I previously covered the 8th District Court of Appeals’ decision in State v. Young, in which it ruled that the indefinite sentence imposed by the Regan Tokes Act applied in determining the maximum period of civil commitment for a defendant found not guilty by reason of insanity. On reconsideration, the 8th District vacated this opinion, and affirmed the trial court’s original decision that Regan Tokes did not apply in this context.

            In its reconsidered opinion, the court noted that the State had not objected to the trial court’s decision, and therefore waived all but plain error. The court held that the civil standard for plain error applied to commitment following a not guilty by reason of insanity verdict. Under the civil standard, plain error should be found only under exceptional circumstances.

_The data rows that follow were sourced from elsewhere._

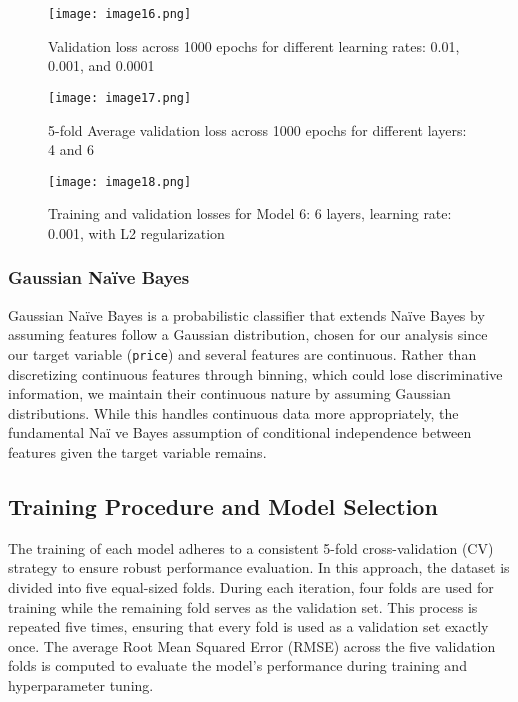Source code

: \documentclass{article}
\begin{document}
\begin{figure}[H]
   \centering
   \texttt{[image: image16.png]}  %
   \caption{Validation loss across 1000 epochs for different learning rates: 0.01, 0.001, and 0.0001}
   \label{fig:brand_dist}
\end{figure}

\begin{figure}[H]
   \centering
   \texttt{[image: image17.png]}  %
   \caption{5-fold Average validation loss across 1000 epochs for different layers: 4 and 6}
   \label{fig:brand_dist}
\end{figure}

\begin{figure}[H]
   \centering
   \texttt{[image: image18.png]}  %
   \caption{Training and validation losses for Model 6: 6 layers, learning rate: 0.001, with L2 regularization}
   \label{fig:brand_dist}
\end{figure}

\subsubsection{Gaussian Na\"{i}ve Bayes}

Gaussian Na\"{i}ve Bayes is a probabilistic classifier that extends Na\"{i}ve Bayes by assuming features follow a Gaussian distribution, chosen for our analysis since our target variable (\texttt{price}) and several features are continuous. Rather than discretizing continuous features through binning, which could lose discriminative information, we maintain their continuous nature by assuming Gaussian distributions. While this handles continuous data more appropriately, the fundamental Na\"{i}
ve Bayes assumption of conditional independence between features given the target variable remains.

\subsection{Training Procedure and Model Selection} 
The training of each model adheres to a consistent 5-fold cross-validation (CV) strategy to ensure robust performance evaluation. In this approach, the dataset is divided into five equal-sized folds. During each iteration, four folds are used for training while the remaining fold serves as the validation set. This process is repeated five times, ensuring that every fold is used as a validation set exactly once. The average Root Mean Squared Error (RMSE) across the five validation folds is computed to evaluate the model’s performance during training and hyperparameter tuning.
\end{document}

            The State also argued that Young’s sentence was void and could therefore be challenged at any time. The court responded that civil commitment is not a criminal sentence, and the voidness doctrine did not apply.   

            The Court found no plain error. Reversing its prior decision, it held that an indefinite sentence under Regan Tokes could only be applied to a Defendant based on the Department of Corrections’ determination that the defendant’s behavior in prison justified application of the sentence. Because Young would not be serving any time in prison, there would be no possible basis for imposing the indefinite sentence. Therefore, the trial court did not plainly err in finding that Regan Tokes did not apply, and the maximum period of commitment was eleven years, not sixteen and a half years.

            Notably, this decision is based on the stringent plain error standard. It therefore leaves open the possibility that a future court, addressing this issue when properly preserved for appeal, could reach a different decision. For example, a future reviewing court might disagree with this panel’s reasoning that there is no basis for imposing an indefinite sentence where the Defendant is not sent to prison. The relevant statute, R.C. § 2945.401 states that the maximum period of commitment is “the maximum prison term or term of imprisonment that the defendant or person could have received if the defendant or person had been convicted of the most serious offense with which the defendant or person is charged.” It is at least arguable that this sentence does include the indefinite sentence, because if the person had been convicted, they would have gone to prison, and could, based on their behavior, have received part or all of the indefinite sentence. Therefore, the argument goes, the indefinite sentence is part of the term of imprisonment that person “could have received” if they had been convicted. This issue could also become moot if the Supreme Court eventually decides that Regan Tokes itself is unconstitutional.